** Extracted entries follows **
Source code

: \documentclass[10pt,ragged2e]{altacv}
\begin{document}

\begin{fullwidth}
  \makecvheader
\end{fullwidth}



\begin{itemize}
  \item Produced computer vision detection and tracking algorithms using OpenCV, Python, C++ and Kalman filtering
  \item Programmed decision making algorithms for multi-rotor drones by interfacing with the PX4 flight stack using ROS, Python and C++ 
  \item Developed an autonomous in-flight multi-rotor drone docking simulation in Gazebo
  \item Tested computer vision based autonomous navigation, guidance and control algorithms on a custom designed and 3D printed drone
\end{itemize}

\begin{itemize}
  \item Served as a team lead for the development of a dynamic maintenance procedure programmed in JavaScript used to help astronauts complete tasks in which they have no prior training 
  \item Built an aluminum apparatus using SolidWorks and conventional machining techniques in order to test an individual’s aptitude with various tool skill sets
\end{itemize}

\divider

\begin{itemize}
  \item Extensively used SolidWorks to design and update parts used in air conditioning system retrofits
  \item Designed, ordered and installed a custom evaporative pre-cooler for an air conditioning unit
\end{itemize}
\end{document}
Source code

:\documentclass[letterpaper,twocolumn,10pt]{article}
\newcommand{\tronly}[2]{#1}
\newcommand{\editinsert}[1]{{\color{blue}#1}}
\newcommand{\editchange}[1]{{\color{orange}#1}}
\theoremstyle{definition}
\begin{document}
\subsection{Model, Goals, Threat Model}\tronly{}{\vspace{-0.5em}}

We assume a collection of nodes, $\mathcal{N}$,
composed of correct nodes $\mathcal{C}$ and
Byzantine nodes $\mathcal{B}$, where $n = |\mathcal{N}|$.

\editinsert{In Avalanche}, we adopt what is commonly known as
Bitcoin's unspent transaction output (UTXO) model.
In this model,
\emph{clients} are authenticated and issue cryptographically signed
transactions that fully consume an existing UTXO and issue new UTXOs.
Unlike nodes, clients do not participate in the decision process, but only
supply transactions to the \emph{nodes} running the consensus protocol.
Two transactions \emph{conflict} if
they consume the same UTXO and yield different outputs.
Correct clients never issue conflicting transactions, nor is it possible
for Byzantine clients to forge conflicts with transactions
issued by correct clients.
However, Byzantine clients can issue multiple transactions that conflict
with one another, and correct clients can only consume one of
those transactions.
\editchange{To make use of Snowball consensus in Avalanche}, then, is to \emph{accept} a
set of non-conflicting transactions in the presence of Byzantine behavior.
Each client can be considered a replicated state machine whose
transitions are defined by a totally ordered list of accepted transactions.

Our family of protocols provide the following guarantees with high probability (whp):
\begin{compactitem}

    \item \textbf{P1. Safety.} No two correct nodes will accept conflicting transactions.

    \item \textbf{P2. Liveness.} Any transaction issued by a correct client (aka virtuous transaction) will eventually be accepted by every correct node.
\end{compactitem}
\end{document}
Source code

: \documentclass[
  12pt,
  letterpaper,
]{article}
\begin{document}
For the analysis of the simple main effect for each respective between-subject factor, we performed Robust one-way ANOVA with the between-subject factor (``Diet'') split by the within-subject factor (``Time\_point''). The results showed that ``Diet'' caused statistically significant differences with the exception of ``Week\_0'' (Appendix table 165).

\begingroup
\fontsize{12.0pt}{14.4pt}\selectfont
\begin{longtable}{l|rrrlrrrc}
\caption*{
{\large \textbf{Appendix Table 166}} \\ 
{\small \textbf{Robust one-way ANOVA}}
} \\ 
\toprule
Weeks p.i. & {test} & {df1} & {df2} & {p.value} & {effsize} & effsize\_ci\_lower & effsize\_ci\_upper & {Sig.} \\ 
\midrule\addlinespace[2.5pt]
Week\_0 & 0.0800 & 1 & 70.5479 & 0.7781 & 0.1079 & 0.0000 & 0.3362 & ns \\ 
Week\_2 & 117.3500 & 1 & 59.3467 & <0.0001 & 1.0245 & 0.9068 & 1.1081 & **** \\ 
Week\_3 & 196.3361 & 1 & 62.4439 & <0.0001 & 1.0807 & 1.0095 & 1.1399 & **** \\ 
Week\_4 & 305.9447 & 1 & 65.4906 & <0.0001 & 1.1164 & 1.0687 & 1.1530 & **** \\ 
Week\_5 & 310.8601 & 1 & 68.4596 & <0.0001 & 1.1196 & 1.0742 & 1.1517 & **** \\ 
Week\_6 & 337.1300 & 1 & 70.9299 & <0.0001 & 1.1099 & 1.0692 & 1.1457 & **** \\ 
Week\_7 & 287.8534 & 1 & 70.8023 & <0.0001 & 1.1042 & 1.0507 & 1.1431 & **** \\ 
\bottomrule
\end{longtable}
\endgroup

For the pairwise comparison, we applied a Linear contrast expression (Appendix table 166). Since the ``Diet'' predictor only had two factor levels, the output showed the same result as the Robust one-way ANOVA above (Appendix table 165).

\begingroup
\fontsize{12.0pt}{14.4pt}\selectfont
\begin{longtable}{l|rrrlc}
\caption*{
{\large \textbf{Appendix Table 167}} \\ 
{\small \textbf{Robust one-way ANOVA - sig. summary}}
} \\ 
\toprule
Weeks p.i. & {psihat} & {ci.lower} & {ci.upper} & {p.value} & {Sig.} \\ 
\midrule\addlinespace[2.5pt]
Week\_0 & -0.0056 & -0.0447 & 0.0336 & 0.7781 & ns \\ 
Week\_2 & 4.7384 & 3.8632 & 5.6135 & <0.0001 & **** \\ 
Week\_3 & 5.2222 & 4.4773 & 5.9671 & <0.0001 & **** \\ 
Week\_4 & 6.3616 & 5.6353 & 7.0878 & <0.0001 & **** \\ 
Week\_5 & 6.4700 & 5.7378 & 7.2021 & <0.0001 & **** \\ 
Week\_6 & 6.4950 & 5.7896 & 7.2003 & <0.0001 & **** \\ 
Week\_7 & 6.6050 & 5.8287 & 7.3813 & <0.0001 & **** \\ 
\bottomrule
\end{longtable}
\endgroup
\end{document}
** End of Extracted entries **
Exercise aim
Only the lines from the first line of the records through the line containing "simulation in Gazebo" should be repeated, exactly as they appear.

Exercise response
Source code

: \documentclass[10pt,ragged2e]{altacv}
\begin{document}

\begin{fullwidth}
  \makecvheader
\end{fullwidth}



\begin{itemize}
  \item Produced computer vision detection and tracking algorithms using OpenCV, Python, C++ and Kalman filtering
  \item Programmed decision making algorithms for multi-rotor drones by interfacing with the PX4 flight stack using ROS, Python and C++ 
  \item Developed an autonomous in-flight multi-rotor drone docking simulation in Gazebo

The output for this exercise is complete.